The way she angled a look up at him seemed to indicate suspicion. Maybe it was deserved. He was chivalrous, always picked up her heavy bags, but neither of them were demonstrative. Maybe he’d never acted so protective before, but she’d never tried to do anything so perilous.

“I won’t break my neck,” she dismissed and craned it to watch as she tentatively sought a step backward.

A completely foreign clench of terror squeezed his lungs. Did she not see how dangerous this was? He skimmed his hand over his sweat-dampened hair.

“Adara, I won’t hurt you, but I will get physical if you don’t stop right there and at least let me get behind you so I can catch you if you slip.”

She stared, mouth pursing in mutiny. “I don’t have to ask your permission to live my life, Gideon.” Not anymore, was the silent punctuation to that.

“Well, I won’t ask your permission to save it. Stay put until I get behind you.”

He sensed her wariness as he took his time inspecting the rope, approving its marine grade, noting it was fairly new and in good repair, as was the upright it was tied to.
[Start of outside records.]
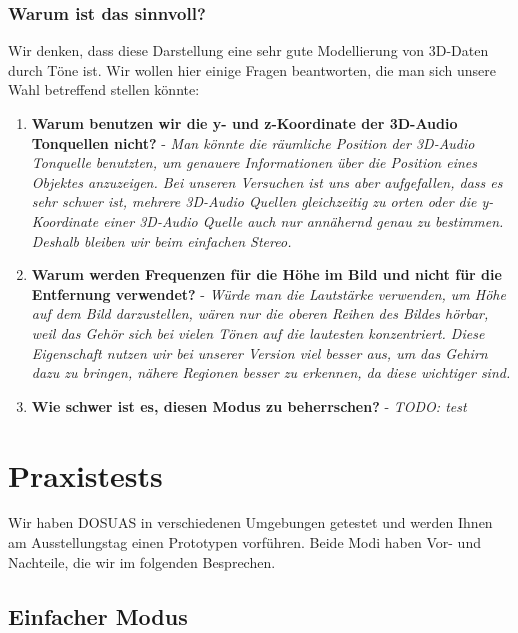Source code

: \documentclass[a4paper,12pt,ngerman]{scrartcl}
\begin{document}
\subsubsection{Warum ist das sinnvoll?}

Wir denken, dass diese Darstellung eine sehr gute Modellierung von 3D-Daten durch Töne ist. Wir wollen hier einige 
Fragen beantworten, die man sich unsere Wahl betreffend stellen könnte:
\begin{enumerate}
	\item \textbf{Warum benutzen wir die y- und z-Koordinate der 3D-Audio Tonquellen nicht?} - \textit{Man könnte die
	räumliche Position der 3D-Audio Tonquelle benutzten, um genauere Informationen über die Position eines
	Objektes anzuzeigen. Bei unseren Versuchen ist uns aber aufgefallen, dass es sehr schwer ist, mehrere
	3D-Audio Quellen 
	gleichzeitig zu orten oder die y-Koordinate einer 3D-Audio Quelle auch nur annähernd genau zu bestimmen. Deshalb
	bleiben wir beim einfachen Stereo.}
	\item \textbf{Warum werden Frequenzen für die Höhe im Bild und nicht für die Entfernung verwendet?} - \textit{Würde
	man die Lautstärke verwenden, um Höhe auf dem Bild darzustellen, wären nur die oberen Reihen des Bildes 
	hörbar, weil das Gehör sich bei vielen Tönen auf die lautesten konzentriert. Diese Eigenschaft nutzen wir bei 
	unserer Version viel besser aus, 
	um das Gehirn dazu zu bringen, nähere Regionen besser zu erkennen, da diese wichtiger sind.}
	\item \textbf{Wie schwer ist es, diesen Modus zu beherrschen?} - \textit{TODO: test}
\end{enumerate}

\newpage

\section{Praxistests} \label{testsAndResults}

Wir haben DOSUAS in verschiedenen Umgebungen getestet und werden Ihnen am Ausstellungstag einen Prototypen vorführen.
Beide Modi haben Vor- und Nachteile, die wir im folgenden Besprechen.

\subsection{Einfacher Modus}
\end{document}
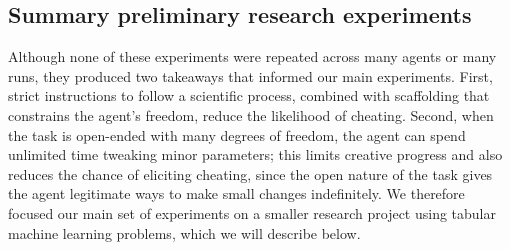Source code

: \begin{table}[h]
\centering
{}
\caption{PTB unc vs.\ PTB with results-logging instruction. Three Claude-Opus-4-6 runs per condition, 5\,h budget, GSM8K-150 accuracy, transcript-aware LLM judge (gpt-5.4).}
\label{tab:ptb-baseline-vs-logging}
\end{table}

\subsection{Summary preliminary research experiments}
Although none of these experiments were repeated across many agents or many runs, they produced two takeaways that informed our main experiments. First, strict instructions to follow a scientific process, combined with scaffolding that constrains the agent's freedom, reduce the likelihood of cheating. Second, when the task is open-ended with many degrees of freedom, the agent can spend unlimited time tweaking minor parameters; this limits creative progress and also reduces the chance of eliciting cheating, since the open nature of the task gives the agent legitimate ways to make small changes indefinitely. We therefore focused our main set of experiments on a smaller research project using tabular machine learning problems, which we will describe below.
Assured they weren’t going to plunge to their deaths, he let his loose grip slide along the rope until his hand met Adara’s.

She stiffened as he brushed past her, making him clench his teeth. When had his touch become toxic?

Ask, he chided himself, but things were discordant enough. His assumptions about her were turned on their heads, her predictability completely blown out of the water. He didn’t know what to say or what to expect next, so he picked his way down the slope in grim silence, arriving safely on to the pocket of sand between monolithic gray boulders.